What you will do => Please find every line in the records below that contains the word "转让等权属变更", and copy it.

Stored data

▬▬▬▬▬▬▬▬▬▬

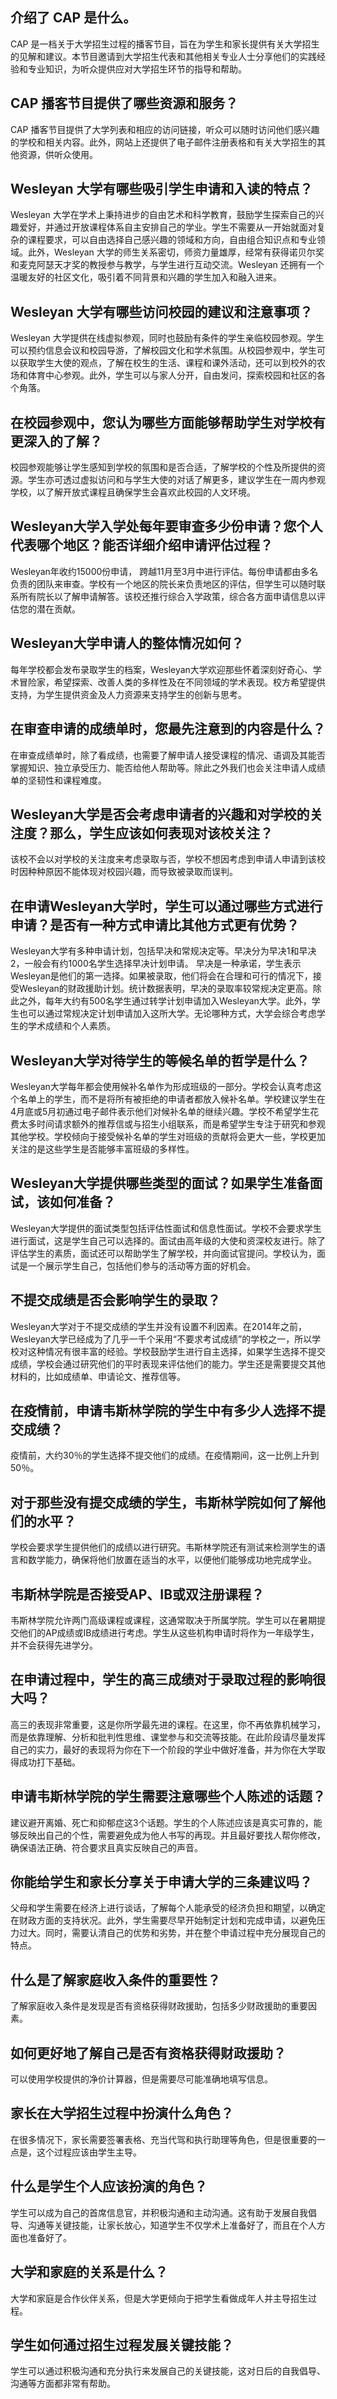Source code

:
## 介绍了 CAP 是什么。  

CAP 是一档关于大学招生过程的播客节目，旨在为学生和家长提供有关大学招生的见解和建议。本节目邀请到大学招生代表和其他相关专业人士分享他们的实践经验和专业知识，为听众提供应对大学招生环节的指导和帮助。 


## CAP 播客节目提供了哪些资源和服务？  

CAP 播客节目提供了大学列表和相应的访问链接，听众可以随时访问他们感兴趣的学校和相关内容。此外，网站上还提供了电子邮件注册表格和有关大学招生的其他资源，供听众使用。 


## Wesleyan 大学有哪些吸引学生申请和入读的特点？  

Wesleyan 大学在学术上秉持进步的自由艺术和科学教育，鼓励学生探索自己的兴趣爱好，并通过开放课程体系自主安排自己的学业。学生不需要从一开始就面对复杂的课程要求，可以自由选择自己感兴趣的领域和方向，自由组合知识点和专业领域。此外，Wesleyan 大学的师生关系密切，师资力量雄厚，经常有获得诺贝尔奖和麦克阿瑟天才奖的教授参与教学，与学生进行互动交流。Wesleyan 还拥有一个温暖友好的社区文化，吸引着不同背景和兴趣的学生加入和融入进来。 


## Wesleyan 大学有哪些访问校园的建议和注意事项？  

Wesleyan 大学提供在线虚拟参观，同时也鼓励有条件的学生亲临校园参观。学生可以预约信息会议和校园导游，了解校园文化和学术氛围。从校园参观中，学生可以获取学生大使的观点，了解在校生的生活、课程和课外活动，还可以到校外的农场和体育中心参观。此外，学生可以与家人分开，自由发问，探索校园和社区的各个角落。


## 在校园参观中，您认为哪些方面能够帮助学生对学校有更深入的了解？


校园参观能够让学生感知到学校的氛围和是否合适，了解学校的个性及所提供的资源。学生亦可透过虚拟访问和与学生大使的对话了解更多，建议学生在一周内参观学校，以了解开放式课程且确保学生会喜欢此校园的人文环境。


## Wesleyan大学入学处每年要审查多少份申请？您个人代表哪个地区？能否详细介绍申请评估过程？


Wesleyan年收约15000份申请， 跨越11月至3月中进行评估。每份申请都由多名负责的团队来审查。学校有一个地区的院长来负责地区的评估，但学生可以随时联系所有院长以了解申请解答。该校还推行综合入学政策，综合各方面申请信息以评估您的潜在贡献。


## Wesleyan大学申请人的整体情况如何？


每年学校都会发布录取学生的档案，Wesleyan大学欢迎那些怀着深刻好奇心、学术冒险家，希望探索、改善人类的多样性及在不同领域的学术表现。校方希望提供支持，为学生提供资金及人力资源来支持学生的创新与思考。


## 在审查申请的成绩单时，您最先注意到的内容是什么？


在审查成绩单时，除了看成绩，也需要了解申请人接受课程的情况、语调及其能否掌握知识、独立承受压力、能否给他人帮助等。除此之外我们也会关注申请人成绩单的坚韧性和课程难度。


## Wesleyan大学是否会考虑申请者的兴趣和对学校的关注度？那么，学生应该如何表现对该校关注？


该校不会以对学校的关注度来考虑录取与否，学校不想因考虑到申请人申请到该校时因种种原因不能体现对校园兴趣，而导致被录取而误判。


## 在申请Wesleyan大学时，学生可以通过哪些方式进行申请？是否有一种方式申请比其他方式更有优势？

Wesleyan大学有多种申请计划，包括早决和常规决定等。早决分为早决1和早决2，一般会有约1000名学生选择早决计划申请。 早决是一种承诺，学生表示Wesleyan是他们的第一选择。如果被录取，他们将会在合理和可行的情况下，接受Wesleyan的财政援助计划。统计数据表明，早决的录取率较常规决定更高。除此之外，每年大约有500名学生通过转学计划申请加入Wesleyan大学。此外，学生也可以通过常规决定计划申请加入这所大学。无论哪种方式，大学会综合考虑学生的学术成绩和个人素质。

## Wesleyan大学对待学生的等候名单的哲学是什么？

Wesleyan大学每年都会使用候补名单作为形成班级的一部分。学校会认真考虑这个名单上的学生，而不是将所有被拒绝的申请者都放入候补名单。学校建议学生在4月底或5月初通过电子邮件表示他们对候补名单的继续兴趣。学校不希望学生花费太多时间请求额外的推荐信或与招生小组联系，而是希望学生专注于研究和参观其他学校。学校倾向于接受候补名单的学生对班级的贡献将会更大一些，学校更加关注的是这些学生是否能够丰富班级的多样性。

## Wesleyan大学提供哪些类型的面试？如果学生准备面试，该如何准备？

Wesleyan大学提供的面试类型包括评估性面试和信息性面试。学校不会要求学生进行面试，这是学生自己可以选择的。面试由高年级的大使和资深校友进行。除了评估学生的素质，面试还可以帮助学生了解学校，并向面试官提问。学校认为，面试是一个展示学生自己，包括他们参与的活动等方面的好机会。

## 不提交成绩是否会影响学生的录取？

Wesleyan大学对于不提交成绩的学生并没有设置不利因素。在2014年之前，Wesleyan大学已经成为了几乎一千个采用“不要求考试成绩”的学校之一，所以学校对这种情况有很丰富的经验。学校鼓励学生进行自主选择，如果学生选择不提交成绩，学校会通过研究他们的平时表现来评估他们的能力。学生还是需要提交其他材料的，比如成绩单、申请论文、推荐信等。


## 在疫情前，申请韦斯林学院的学生中有多少人选择不提交成绩？

疫情前，大约30％的学生选择不提交他们的成绩。在疫情期间，这一比例上升到50％。
 

## 对于那些没有提交成绩的学生，韦斯林学院如何了解他们的水平？

学校会要求学生提供他们的成绩以进行研究。韦斯林学院还有测试来检测学生的语言和数学能力，确保将他们放置在适当的水平，以便他们能够成功地完成学业。
 

## 韦斯林学院是否接受AP、IB或双注册课程？

韦斯林学院允许两门高级课程或课程，这通常取决于所属学院。学生可以在暑期提交他们的AP成绩或IB成绩进行考虑。学生从这些机构申请时将作为一年级学生，并不会获得先进学分。
 

## 在申请过程中，学生的高三成绩对于录取过程的影响很大吗？

高三的表现非常重要，这是你所学最先进的课程。在这里，你不再依靠机械学习，而是依靠理解、分析和批判性思维、课堂参与和交流等技能。在此阶段请尽量发挥自己的实力，最好的表现将为你在下一个阶段的学业中做好准备，并为你在大学取得成功打下基础。
 

## 申请韦斯林学院的学生需要注意哪些个人陈述的话题？

建议避开离婚、死亡和抑郁症这3个话题。学生的个人陈述应该是真实可靠的，能够反映出自己的个性，需要避免成为他人书写的再现。并且最好要找人帮你修改，确保语法正确、符合要求且真实反映自己的声音。
 

## 你能给学生和家长分享关于申请大学的三条建议吗？

父母和学生需要在经济上进行谈话，了解每个人能承受的经济负担和期望，以确定在财政方面的支持状况。此外，学生需要尽早开始制定计划和完成申请，以避免压力过大。同时，需要认清自己的优势和劣势，并在整个申请过程中充分展现自己的特点。


## 什么是了解家庭收入条件的重要性？

了解家庭收入条件是发现是否有资格获得财政援助，包括多少财政援助的重要因素。


## 如何更好地了解自己是否有资格获得财政援助？

可以使用学校提供的净价计算器，但是需要尽可能准确地填写信息。


## 家长在大学招生过程中扮演什么角色？

在很多情况下，家长需要签署表格、充当代驾和执行助理等角色，但是很重要的一点是，这个过程应该由学生主导。


## 什么是学生个人应该扮演的角色？

学生可以成为自己的首席信息官，并积极沟通和主动沟通。这有助于发展自我倡导、沟通等关键技能，让家长放心，知道学生不仅学术上准备好了，而且在个人方面也准备好了。


## 大学和家庭的关系是什么？

大学和家庭是合作伙伴关系，但是大学更倾向于把学生看做成年人并主导招生过程。


## 学生如何通过招生过程发展关键技能？

学生可以通过积极沟通和充分执行来发展自己的关键技能，这对日后的自我倡导、沟通等方面都非常有帮助。

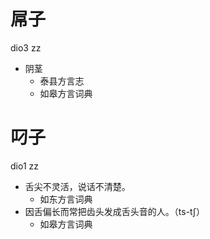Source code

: # 屌子
dio3 zz
+ 阴茎
  * 泰县方言志
  * 如皋方言词典

# 叼子
dio1 zz
+ 舌尖不灵活，说话不清楚。
  * 如东方言词典
+ 因舌偏长而常把齿头发成舌头音的人。（ts-tʃ）
  * 如皋方言词典

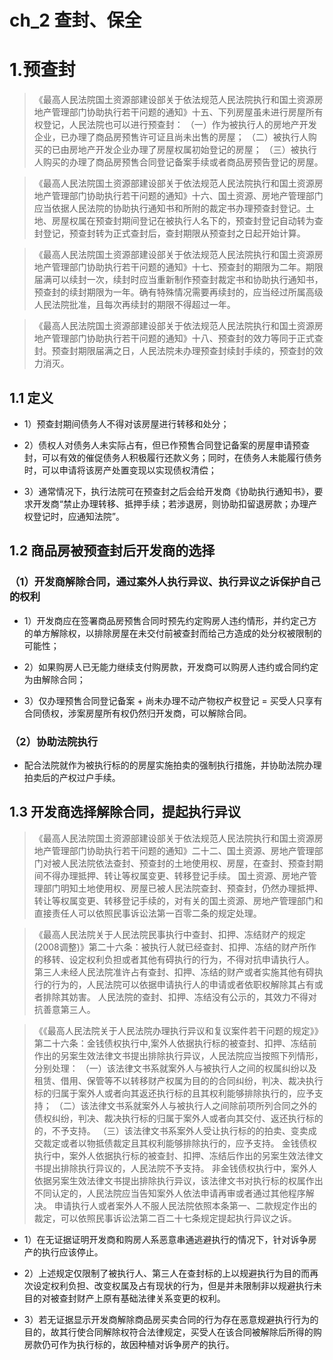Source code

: # ch_2 查封、保全
# 1.预查封
> 《最高人民法院国土资源部建设部关于依法规范人民法院执行和国土资源房地产管理部门协助执行若干问题的通知》十五、下列房屋虽未进行房屋所有权登记，人民法院也可以进行预查封：
（一）作为被执行人的房地产开发企业，已办理了商品房预售许可证且尚未出售的房屋；
（二）被执行人购买的已由房地产开发企业办理了房屋权属初始登记的房屋；
（三）被执行人购买的办理了商品房预售合同登记备案手续或者商品房预告登记的房屋。

> 《最高人民法院国土资源部建设部关于依法规范人民法院执行和国土资源房地产管理部门协助执行若干问题的通知》十六、国土资源、房地产管理部门应当依据人民法院的协助执行通知书和所附的裁定书办理预查封登记。土地、房屋权属在预查封期间登记在被执行人名下的，预查封登记自动转为查封登记，预查封转为正式查封后，查封期限从预查封之日起开始计算。

> 《最高人民法院国土资源部建设部关于依法规范人民法院执行和国土资源房地产管理部门协助执行若干问题的通知》十七、预查封的期限为二年。期限届满可以续封一次，续封时应当重新制作预查封裁定书和协助执行通知书，预查封的续封期限为一年。确有特殊情况需要再续封的，应当经过所属高级人民法院批准，且每次再续封的期限不得超过一年。

> 《最高人民法院国土资源部建设部关于依法规范人民法院执行和国土资源房地产管理部门协助执行若干问题的通知》十八、预查封的效力等同于正式查封。预查封期限届满之日，人民法院未办理预查封续封手续的，预查封的效力消灭。

## 1.1 定义
- 1）预查封期间债务人不得对该房屋进行转移和处分；

- 2）债权人对债务人未实际占有，但已作预售合同登记备案的房屋申请预查封，可以有效的催促债务人积极履行还款义务；同时，在债务人未能履行债务时，可以申请将该房产处置变现以实现债权清偿；

- 3）通常情况下，执行法院可在预查封之后会给开发商《协助执行通知书》，要求开发商“禁止办理转移、抵押手续；若涉退房，则协助扣留退房款；办理产权登记时，应通知法院”。

## 1.2 商品房被预查封后开发商的选择
### （1）开发商解除合同，通过案外人执行异议、执行异议之诉保护自己的权利
- 1）开发商应在签署商品房预售合同时预先约定购房人违约情形，并约定己方的单方解除权，以排除房屋在未交付前被查封而给己方造成的处分权被限制的可能性；

- 2）如果购房人已无能力继续支付购房款，开发商可以购房人违约或合同约定为由解除合同；

- 3）仅办理预售合同登记备案 + 尚未办理不动产物权产权登记 = 买受人只享有合同债权，涉案房屋所有权仍然归开发商，可以解除合同。

### （2）协助法院执行
- 配合法院就作为被执行标的的房屋实施拍卖的强制执行措施，并协助法院办理拍卖后的产权过户手续。

## 1.3 开发商选择解除合同，提起执行异议
> 《最高人民法院国土资源部建设部关于依法规范人民法院执行和国土资源房地产管理部门协助执行若干问题的通知》二十二、国土资源、房地产管理部门对被人民法院依法查封、预查封的土地使用权、房屋，在查封、预查封期间不得办理抵押、转让等权属变更、转移登记手续。
国土资源、房地产管理部门明知土地使用权、房屋已被人民法院查封、预查封，仍然办理抵押、转让等权属变更、转移登记手续的，对有关的国土资源、房地产管理部门和直接责任人可以依照民事诉讼法第一百零二条的规定处理。

> 《最高人民法院关于人民法院民事执行中查封、扣押、冻结财产的规定(2008调整)》第二十六条：被执行人就已经查封、扣押、冻结的财产所作的移转、设定权利负担或者其他有碍执行的行为，不得对抗申请执行人。
第三人未经人民法院准许占有查封、扣押、冻结的财产或者实施其他有碍执行的行为的，人民法院可以依据申请执行人的申请或者依职权解除其占有或者排除其妨害。 
人民法院的查封、扣押、冻结没有公示的，其效力不得对抗善意第三人。

> 《《最高人民法院关于人民法院办理执行异议和复议案件若干问题的规定》》第二十六条：金钱债权执行中,案外人依据执行标的被查封、扣押、冻结前作出的另案生效法律文书提出排除执行异议，人民法院应当按照下列情形，分别处理：
（一）该法律文书系就案外人与被执行人之间的权属纠纷以及租赁、借用、保管等不以转移财产权属为目的的合同纠纷，判决、裁决执行标的归属于案外人或者向其返还执行标的且其权利能够排除执行的，应予支持； 
（二）该法律文书系就案外人与被执行人之间除前项所列合同之外的债权纠纷，判决、裁决执行标的归属于案外人或者向其交付、返还执行标的的，不予支持。
（三）该法律文书系案外人受让执行标的的拍卖、变卖成交裁定或者以物抵债裁定且其权利能够排除执行的，应予支持。
金钱债权执行中，案外人依据执行标的被查封、扣押、冻结后作出的另案生效法律文书提出排除执行异议的，人民法院不予支持。 
非金钱债权执行中，案外人依据另案生效法律文书提出排除执行异议，该法律文书对执行标的权属作出不同认定的，人民法院应当告知案外人依法申请再审或者通过其他程序解决。
申请执行人或者案外人不服人民法院依照本条第一、二款规定作出的裁定，可以依照民事诉讼法第二百二十七条规定提起执行异议之诉。

- 1）在无证据证明开发商和购房人系恶意串通逃避执行的情况下，针对诉争房产的执行应该停止。

- 2）上述规定仅限制了被执行人、第三人在查封标的上以规避执行为目的而再次设定权利负担、改变权属及占有现状的行为，但是并未限制非以规避执行未目的对被查封财产上原有基础法律关系变更的权利。

- 3）若无证据显示开发商解除商品房买卖合同的行为存在恶意规避执行行为的目的，故其行使合同解除权符合法律规定，买受人在该合同被解除后所得的购房款仍可作为执行标的，故因种植对诉争房产的执行。









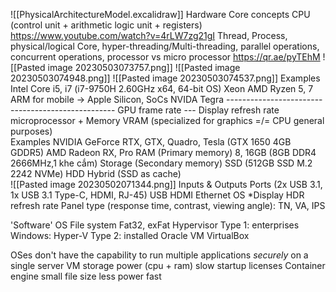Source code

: 
![[PhysicalArchitectureModel.excalidraw]]
Hardware
	Core concepts
		CPU (control unit + arithmetic logic unit + registers) https://www.youtube.com/watch?v=4rLW7zg21gI
			Thread, Process, physical/logical Core, hyper-threading/Multi-threading, parallel operations, concurrent operations, processor vs micro processor https://qr.ae/pyTEhM			![[Pasted image 20230503073757.png]]
			![[Pasted image 20230503074948.png]]
			![[Pasted image 20230503074537.png]]
			Examples
				Intel Core i5, i7 (i7-9750H 2.60GHz x64, 64-bit OS) Xeon
				AMD Ryzen 5, 7
				ARM for mobile -> Apple Silicon, SoCs
				NVIDA Tegra
			--------------------------------------------------
		GPU frame rate --- Display refresh rate
			microprocessor + Memory VRAM (specialized for graphics =/= CPU general purposes)  
			Examples
				NVIDIA GeForce RTX, GTX, Quadro, Tesla (GTX 1650 4GB GDDR5)
				AMD Radeon RX, Pro
		RAM (Primary memory)
			8, 16GB (8GB DDR4 2666MHz,1 khe cắm)
		Storage (Secondary memory)
			SSD (512GB SSD M.2 2242 NVMe)
			HDD
			Hybrid (SSD as cache)	
			![[Pasted image 20230502071344.png]]
	Inputs & Outputs
		Ports (2x USB 3.1, 1x USB 3.1 Type-C, HDMI, RJ-45)
			USB
			HDMI
			Ethernet
		OS
		*Display
			HDR
			refresh rate
			Panel type (response time, contrast, viewing angle): TN, VA, IPS

'Software'
	OS
	File system
		Fat32, exFat
	Hypervisor
		Type 1: enterprises
			 Windows: Hyper-V
		Type 2: installed
			Oracle VM VirtualBox

OSes don't have the capability to run multiple applications *securely* on a single server
	VM
		storage
		power (cpu + ram)
		slow startup
		licenses
	Container engine
		small file size
		less power
		fast
		
	
	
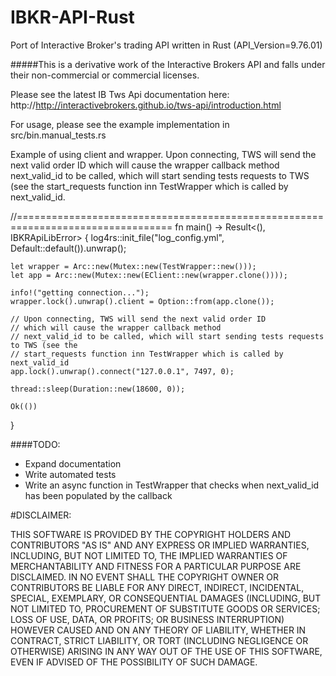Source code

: # IBKR-API-Rust
Port of Interactive Broker's trading API written in Rust (API_Version=9.76.01)

#####This is a derivative work of the Interactive Brokers API and falls under their non-commercial or commercial licenses.

Please see the latest IB Tws Api documentation here: http://http://interactivebrokers.github.io/tws-api/introduction.html

For usage, please see the example implementation in src/bin.manual_tests.rs

Example of using client and wrapper.
Upon connecting, TWS will send the next valid order ID which will cause the wrapper callback method
next_valid_id to be called, which will start sending tests requests to TWS (see the
start_requests function inn TestWrapper which is called by next_valid_id.

//=================================================================================
fn main() -> Result<(), IBKRApiLibError> {
    log4rs::init_file("log_config.yml", Default::default()).unwrap();

    let wrapper = Arc::new(Mutex::new(TestWrapper::new()));
    let app = Arc::new(Mutex::new(EClient::new(wrapper.clone())));

    info!("getting connection...");
    wrapper.lock().unwrap().client = Option::from(app.clone());

    // Upon connecting, TWS will send the next valid order ID 
    // which will cause the wrapper callback method
    // next_valid_id to be called, which will start sending tests requests to TWS (see the
    // start_requests function inn TestWrapper which is called by next_valid_id
    app.lock().unwrap().connect("127.0.0.1", 7497, 0);

    thread::sleep(Duration::new(18600, 0));

    Ok(())
}


####TODO:
* Expand documentation
* Write automated tests
* Write an async function in TestWrapper that checks when next_valid_id has been populated by the callback

#DISCLAIMER:

THIS SOFTWARE IS PROVIDED BY THE COPYRIGHT HOLDERS AND CONTRIBUTORS "AS IS" AND ANY EXPRESS OR IMPLIED WARRANTIES, INCLUDING, BUT NOT LIMITED TO, THE IMPLIED WARRANTIES OF MERCHANTABILITY AND FITNESS FOR A PARTICULAR PURPOSE ARE DISCLAIMED. IN NO EVENT SHALL THE COPYRIGHT OWNER OR CONTRIBUTORS BE LIABLE FOR ANY DIRECT, INDIRECT, INCIDENTAL, SPECIAL, EXEMPLARY, OR CONSEQUENTIAL DAMAGES (INCLUDING, BUT NOT LIMITED TO, PROCUREMENT OF SUBSTITUTE GOODS OR SERVICES; LOSS OF USE, DATA, OR PROFITS; OR BUSINESS INTERRUPTION) HOWEVER CAUSED AND ON ANY THEORY OF LIABILITY, WHETHER IN CONTRACT, STRICT LIABILITY, OR TORT (INCLUDING NEGLIGENCE OR OTHERWISE) ARISING IN ANY WAY OUT OF THE USE OF THIS SOFTWARE, EVEN IF ADVISED OF THE POSSIBILITY OF SUCH DAMAGE.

▬▬▬▬▬▬▬▬▬▬

Answer to this exercise =>
> 《最高人民法院国土资源部建设部关于依法规范人民法院执行和国土资源房地产管理部门协助执行若干问题的通知》二十二、国土资源、房地产管理部门对被人民法院依法查封、预查封的土地使用权、房屋，在查封、预查封期间不得办理抵押、转让等权属变更、转移登记手续。
国土资源、房地产管理部门明知土地使用权、房屋已被人民法院查封、预查封，仍然办理抵押、转让等权属变更、转移登记手续的，对有关的国土资源、房地产管理部门和直接责任人可以依照民事诉讼法第一百零二条的规定处理。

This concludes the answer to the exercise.